[Work to complete]
The response must consist of the lines below from the one with "Returns a list" through the one with "data was supplied) and a similarity score.", exactly as they appear and with both ends kept.
====== Records for processing ======
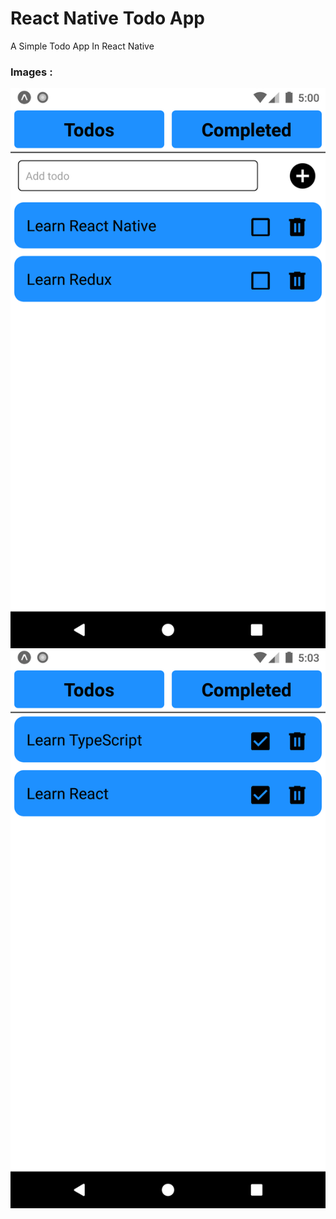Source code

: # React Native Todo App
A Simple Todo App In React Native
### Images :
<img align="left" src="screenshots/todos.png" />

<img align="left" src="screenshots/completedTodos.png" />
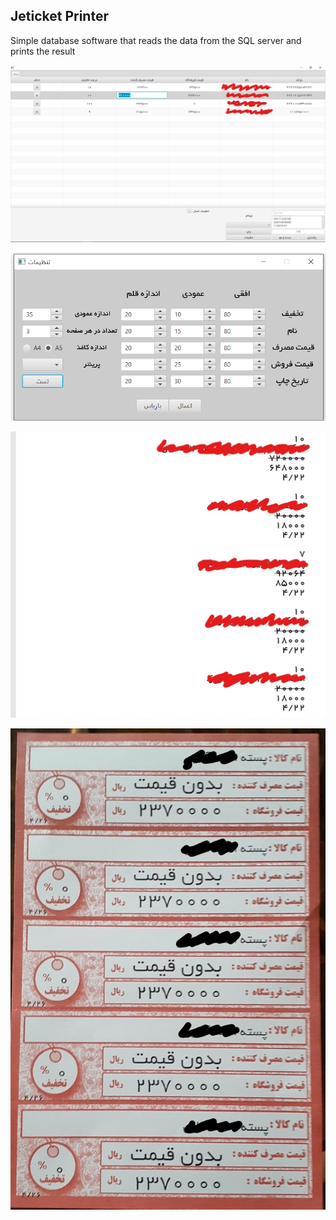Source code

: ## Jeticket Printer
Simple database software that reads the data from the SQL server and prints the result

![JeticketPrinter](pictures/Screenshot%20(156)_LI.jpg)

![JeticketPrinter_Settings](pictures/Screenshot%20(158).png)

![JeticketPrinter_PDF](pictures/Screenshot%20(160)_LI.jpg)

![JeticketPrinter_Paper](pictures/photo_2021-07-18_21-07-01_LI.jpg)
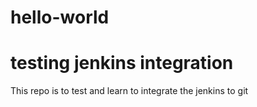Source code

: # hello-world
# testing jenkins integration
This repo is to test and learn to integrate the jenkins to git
======
====== Records for processing ======
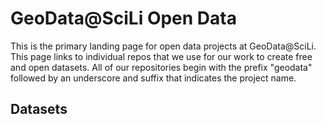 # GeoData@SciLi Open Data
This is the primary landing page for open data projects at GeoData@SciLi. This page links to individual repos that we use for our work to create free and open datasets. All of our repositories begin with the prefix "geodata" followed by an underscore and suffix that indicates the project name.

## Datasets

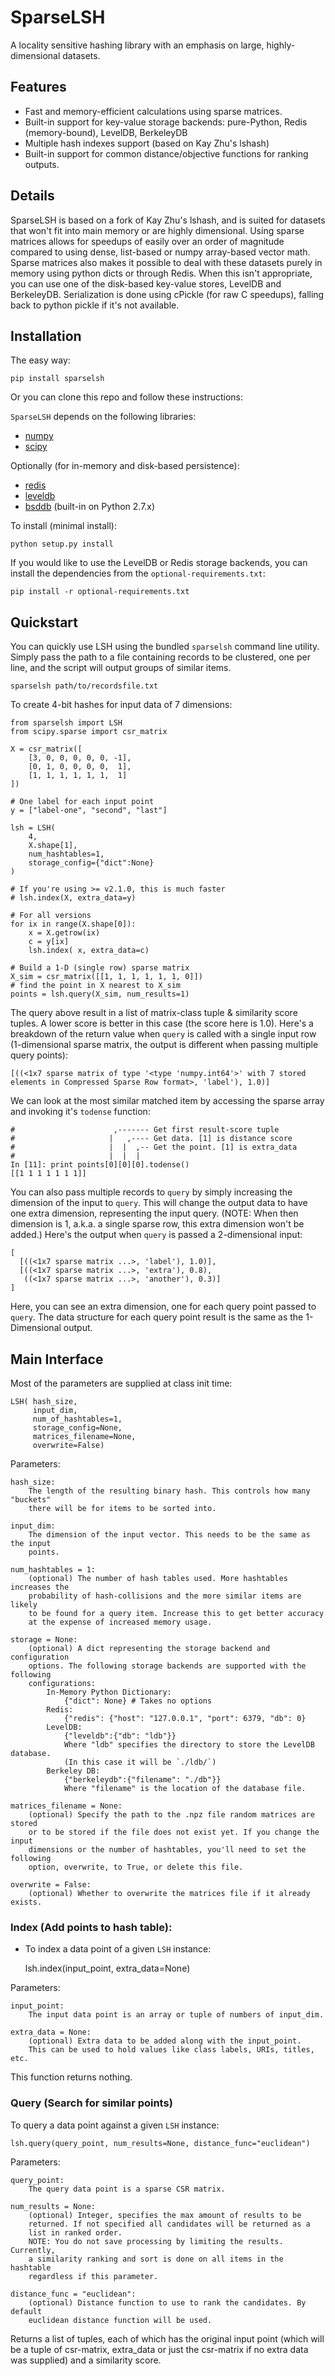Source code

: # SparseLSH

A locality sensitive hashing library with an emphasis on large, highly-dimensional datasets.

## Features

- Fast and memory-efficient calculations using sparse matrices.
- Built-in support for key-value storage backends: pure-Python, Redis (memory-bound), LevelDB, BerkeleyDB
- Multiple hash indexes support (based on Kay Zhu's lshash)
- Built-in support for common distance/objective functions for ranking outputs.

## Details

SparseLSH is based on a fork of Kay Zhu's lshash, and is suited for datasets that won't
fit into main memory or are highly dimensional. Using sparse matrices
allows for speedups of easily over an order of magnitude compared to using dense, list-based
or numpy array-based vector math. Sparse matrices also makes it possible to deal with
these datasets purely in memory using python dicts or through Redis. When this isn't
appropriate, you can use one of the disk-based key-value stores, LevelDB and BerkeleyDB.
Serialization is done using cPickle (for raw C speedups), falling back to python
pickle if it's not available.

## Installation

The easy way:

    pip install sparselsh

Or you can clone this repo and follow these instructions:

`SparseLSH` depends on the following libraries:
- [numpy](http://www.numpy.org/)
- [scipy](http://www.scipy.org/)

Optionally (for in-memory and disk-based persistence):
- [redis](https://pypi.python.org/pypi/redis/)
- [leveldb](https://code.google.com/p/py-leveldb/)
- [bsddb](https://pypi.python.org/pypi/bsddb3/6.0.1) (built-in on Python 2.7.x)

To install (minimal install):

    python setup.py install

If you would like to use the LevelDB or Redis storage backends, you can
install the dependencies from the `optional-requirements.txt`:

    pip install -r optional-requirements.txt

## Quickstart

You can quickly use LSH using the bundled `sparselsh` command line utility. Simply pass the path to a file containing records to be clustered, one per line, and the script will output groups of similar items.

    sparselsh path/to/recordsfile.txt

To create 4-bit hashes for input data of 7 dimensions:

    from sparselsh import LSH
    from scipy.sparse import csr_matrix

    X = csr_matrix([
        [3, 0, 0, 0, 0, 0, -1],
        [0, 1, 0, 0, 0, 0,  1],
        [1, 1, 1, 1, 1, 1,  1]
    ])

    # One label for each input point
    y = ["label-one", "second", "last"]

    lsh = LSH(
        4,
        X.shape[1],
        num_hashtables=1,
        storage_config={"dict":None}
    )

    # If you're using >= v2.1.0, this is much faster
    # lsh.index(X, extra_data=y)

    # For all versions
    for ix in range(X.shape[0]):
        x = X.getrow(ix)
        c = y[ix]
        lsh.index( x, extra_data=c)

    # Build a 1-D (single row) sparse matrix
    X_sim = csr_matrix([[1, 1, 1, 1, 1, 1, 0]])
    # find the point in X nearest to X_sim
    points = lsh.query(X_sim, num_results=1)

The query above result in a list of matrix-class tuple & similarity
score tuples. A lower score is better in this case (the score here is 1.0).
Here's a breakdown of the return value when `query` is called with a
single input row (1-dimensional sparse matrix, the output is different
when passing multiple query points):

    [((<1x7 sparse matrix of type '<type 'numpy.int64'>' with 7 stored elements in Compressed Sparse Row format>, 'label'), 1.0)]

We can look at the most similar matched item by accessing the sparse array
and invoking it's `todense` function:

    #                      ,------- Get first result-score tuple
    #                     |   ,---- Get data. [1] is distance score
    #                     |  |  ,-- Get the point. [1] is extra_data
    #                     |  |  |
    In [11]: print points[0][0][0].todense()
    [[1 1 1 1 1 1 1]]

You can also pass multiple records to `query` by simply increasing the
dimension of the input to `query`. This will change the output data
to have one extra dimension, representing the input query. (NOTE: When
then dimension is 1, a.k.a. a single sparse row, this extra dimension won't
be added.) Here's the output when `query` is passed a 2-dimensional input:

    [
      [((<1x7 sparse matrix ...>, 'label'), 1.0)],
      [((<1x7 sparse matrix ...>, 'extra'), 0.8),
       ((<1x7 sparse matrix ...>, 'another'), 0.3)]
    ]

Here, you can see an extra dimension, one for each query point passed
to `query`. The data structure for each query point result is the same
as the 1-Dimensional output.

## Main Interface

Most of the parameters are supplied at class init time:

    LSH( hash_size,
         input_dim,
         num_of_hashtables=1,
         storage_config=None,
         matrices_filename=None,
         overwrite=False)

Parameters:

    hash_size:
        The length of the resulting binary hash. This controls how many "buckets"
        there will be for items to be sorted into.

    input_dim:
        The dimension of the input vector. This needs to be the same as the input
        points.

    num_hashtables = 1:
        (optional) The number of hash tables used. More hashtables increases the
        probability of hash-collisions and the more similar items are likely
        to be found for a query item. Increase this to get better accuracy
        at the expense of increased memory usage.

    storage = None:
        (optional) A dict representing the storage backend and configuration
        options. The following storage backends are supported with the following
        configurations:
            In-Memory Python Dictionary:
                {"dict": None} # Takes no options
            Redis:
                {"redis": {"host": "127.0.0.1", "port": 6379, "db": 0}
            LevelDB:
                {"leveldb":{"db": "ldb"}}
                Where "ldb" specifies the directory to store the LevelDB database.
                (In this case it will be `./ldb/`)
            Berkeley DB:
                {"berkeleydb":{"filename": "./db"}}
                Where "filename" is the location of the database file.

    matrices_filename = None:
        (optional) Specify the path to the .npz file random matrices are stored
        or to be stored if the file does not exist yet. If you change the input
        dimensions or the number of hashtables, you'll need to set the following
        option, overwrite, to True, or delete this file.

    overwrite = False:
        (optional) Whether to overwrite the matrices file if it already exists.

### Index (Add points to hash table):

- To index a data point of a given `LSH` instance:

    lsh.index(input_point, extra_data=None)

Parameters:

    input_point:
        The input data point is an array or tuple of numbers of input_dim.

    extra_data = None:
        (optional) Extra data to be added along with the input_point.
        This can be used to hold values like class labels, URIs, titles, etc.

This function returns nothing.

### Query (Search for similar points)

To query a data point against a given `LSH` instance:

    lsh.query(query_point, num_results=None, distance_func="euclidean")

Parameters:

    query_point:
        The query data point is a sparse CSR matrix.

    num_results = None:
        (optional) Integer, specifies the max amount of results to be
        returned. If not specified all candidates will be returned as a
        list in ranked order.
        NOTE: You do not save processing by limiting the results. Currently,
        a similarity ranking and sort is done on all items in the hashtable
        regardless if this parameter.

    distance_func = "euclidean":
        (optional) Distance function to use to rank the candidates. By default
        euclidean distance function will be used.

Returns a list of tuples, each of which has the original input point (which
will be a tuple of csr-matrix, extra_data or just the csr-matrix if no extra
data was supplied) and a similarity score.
======
====== Records for processing ======
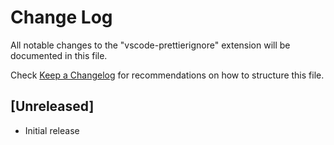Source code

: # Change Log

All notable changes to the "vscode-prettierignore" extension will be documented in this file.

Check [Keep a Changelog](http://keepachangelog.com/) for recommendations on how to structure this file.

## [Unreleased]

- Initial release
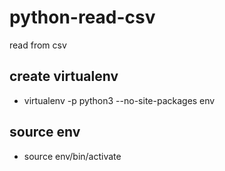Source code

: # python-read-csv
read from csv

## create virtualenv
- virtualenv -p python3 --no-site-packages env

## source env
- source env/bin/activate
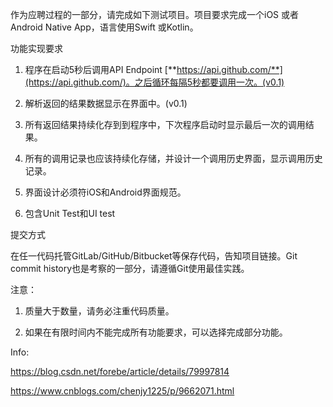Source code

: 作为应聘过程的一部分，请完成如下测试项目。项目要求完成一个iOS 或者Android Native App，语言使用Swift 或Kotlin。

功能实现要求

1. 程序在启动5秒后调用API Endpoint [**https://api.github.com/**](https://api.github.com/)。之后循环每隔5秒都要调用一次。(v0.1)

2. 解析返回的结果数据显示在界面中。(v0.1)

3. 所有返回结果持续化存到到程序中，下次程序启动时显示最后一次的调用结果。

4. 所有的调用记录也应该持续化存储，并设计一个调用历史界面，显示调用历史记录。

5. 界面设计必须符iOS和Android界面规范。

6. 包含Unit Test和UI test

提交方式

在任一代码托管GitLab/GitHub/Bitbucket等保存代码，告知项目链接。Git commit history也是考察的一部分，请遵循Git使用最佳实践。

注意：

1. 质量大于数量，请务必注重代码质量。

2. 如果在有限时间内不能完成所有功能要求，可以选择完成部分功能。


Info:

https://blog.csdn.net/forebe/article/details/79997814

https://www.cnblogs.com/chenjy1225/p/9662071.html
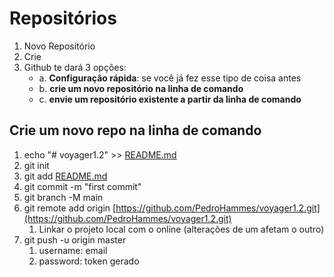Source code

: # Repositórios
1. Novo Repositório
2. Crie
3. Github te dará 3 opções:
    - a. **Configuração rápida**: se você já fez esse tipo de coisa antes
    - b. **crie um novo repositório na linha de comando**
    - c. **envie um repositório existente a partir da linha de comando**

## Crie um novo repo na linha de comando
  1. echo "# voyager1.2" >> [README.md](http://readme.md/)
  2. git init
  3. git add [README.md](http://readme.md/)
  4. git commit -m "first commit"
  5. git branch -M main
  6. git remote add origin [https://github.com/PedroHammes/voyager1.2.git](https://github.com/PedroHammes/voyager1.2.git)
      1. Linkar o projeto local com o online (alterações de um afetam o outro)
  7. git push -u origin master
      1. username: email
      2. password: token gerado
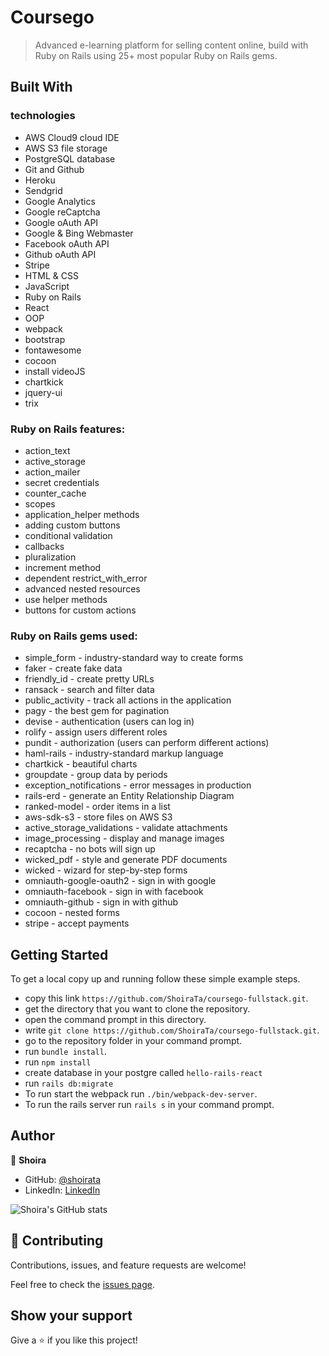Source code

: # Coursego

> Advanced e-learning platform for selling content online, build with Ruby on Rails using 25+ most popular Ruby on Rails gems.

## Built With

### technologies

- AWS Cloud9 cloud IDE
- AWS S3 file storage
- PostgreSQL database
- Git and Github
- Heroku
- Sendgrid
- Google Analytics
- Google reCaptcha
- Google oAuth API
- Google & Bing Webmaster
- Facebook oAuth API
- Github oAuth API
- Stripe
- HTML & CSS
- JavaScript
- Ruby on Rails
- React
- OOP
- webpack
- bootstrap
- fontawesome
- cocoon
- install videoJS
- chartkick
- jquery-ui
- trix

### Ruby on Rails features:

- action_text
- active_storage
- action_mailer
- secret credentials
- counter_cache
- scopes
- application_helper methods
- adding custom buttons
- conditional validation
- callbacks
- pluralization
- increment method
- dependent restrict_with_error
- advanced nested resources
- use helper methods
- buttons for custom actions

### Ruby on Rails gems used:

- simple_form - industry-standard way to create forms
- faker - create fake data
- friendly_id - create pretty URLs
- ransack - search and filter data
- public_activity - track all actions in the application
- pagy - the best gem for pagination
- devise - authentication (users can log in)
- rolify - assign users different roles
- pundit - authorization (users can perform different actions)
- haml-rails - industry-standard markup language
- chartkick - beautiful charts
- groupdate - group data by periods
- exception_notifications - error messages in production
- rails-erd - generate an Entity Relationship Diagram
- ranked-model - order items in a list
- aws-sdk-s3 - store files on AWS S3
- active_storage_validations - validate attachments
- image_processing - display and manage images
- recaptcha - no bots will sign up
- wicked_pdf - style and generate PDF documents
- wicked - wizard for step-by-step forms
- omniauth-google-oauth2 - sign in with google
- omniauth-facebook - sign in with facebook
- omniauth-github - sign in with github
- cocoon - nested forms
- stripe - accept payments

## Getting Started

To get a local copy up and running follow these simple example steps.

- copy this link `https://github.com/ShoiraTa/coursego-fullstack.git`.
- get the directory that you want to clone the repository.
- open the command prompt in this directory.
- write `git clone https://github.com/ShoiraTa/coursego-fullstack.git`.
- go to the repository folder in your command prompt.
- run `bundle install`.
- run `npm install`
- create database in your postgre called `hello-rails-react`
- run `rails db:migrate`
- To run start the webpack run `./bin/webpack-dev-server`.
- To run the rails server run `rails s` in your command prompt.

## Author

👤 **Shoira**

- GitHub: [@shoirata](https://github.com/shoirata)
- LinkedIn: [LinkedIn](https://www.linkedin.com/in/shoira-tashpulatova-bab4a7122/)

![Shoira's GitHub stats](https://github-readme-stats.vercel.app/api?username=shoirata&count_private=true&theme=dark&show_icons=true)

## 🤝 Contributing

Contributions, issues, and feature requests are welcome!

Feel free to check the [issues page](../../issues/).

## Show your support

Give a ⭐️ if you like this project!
======
[Solution to the problem]
Returns a list of tuples, each of which has the original input point (which
will be a tuple of csr-matrix, extra_data or just the csr-matrix if no extra
data was supplied) and a similarity score.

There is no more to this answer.